▶ **PROBLEM STATEMENT**
After counting the lines below that hold the word "support", reply with the count and nothing else.

····················

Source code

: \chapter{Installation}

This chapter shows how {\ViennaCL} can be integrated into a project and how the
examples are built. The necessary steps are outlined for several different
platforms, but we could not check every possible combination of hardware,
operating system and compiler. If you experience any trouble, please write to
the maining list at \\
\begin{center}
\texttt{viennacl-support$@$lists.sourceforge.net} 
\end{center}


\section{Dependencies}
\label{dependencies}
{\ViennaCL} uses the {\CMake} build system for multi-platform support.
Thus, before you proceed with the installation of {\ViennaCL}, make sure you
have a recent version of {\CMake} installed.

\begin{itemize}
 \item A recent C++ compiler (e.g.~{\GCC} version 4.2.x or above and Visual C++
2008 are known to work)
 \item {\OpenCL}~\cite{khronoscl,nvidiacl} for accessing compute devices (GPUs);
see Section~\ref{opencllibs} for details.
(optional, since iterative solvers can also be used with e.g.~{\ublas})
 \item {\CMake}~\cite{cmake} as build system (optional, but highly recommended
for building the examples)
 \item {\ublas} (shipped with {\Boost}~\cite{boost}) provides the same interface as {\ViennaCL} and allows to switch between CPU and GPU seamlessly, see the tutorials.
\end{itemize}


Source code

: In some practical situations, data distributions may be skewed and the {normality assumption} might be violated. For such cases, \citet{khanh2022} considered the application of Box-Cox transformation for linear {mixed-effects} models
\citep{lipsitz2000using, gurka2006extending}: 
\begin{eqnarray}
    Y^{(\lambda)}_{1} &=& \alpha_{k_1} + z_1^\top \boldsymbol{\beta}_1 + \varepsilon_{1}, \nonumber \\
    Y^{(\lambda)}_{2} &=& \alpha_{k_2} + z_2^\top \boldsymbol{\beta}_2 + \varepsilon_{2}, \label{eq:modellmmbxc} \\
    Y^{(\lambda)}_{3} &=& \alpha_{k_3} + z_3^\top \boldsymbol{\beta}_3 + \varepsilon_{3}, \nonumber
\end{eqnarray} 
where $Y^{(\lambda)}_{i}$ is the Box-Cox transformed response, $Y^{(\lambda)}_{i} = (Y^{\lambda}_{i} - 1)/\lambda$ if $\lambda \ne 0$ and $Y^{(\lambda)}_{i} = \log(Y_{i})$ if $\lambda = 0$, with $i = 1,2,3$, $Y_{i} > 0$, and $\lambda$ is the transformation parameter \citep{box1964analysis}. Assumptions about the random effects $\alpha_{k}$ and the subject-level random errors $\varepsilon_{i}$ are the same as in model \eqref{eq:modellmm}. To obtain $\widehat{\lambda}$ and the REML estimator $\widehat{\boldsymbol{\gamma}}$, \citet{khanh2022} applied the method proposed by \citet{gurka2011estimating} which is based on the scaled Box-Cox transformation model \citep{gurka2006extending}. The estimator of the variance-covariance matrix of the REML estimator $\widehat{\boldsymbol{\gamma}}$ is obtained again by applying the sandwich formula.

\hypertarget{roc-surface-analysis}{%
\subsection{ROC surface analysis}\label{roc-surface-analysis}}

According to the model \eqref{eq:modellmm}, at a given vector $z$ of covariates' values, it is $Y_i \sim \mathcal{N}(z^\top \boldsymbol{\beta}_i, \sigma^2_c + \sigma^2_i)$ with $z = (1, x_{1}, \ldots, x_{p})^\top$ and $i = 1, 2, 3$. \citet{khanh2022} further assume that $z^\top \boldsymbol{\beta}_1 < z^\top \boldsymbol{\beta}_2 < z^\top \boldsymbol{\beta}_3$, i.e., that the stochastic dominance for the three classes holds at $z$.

····················

▶ **EXERCISE SOLUTION**
2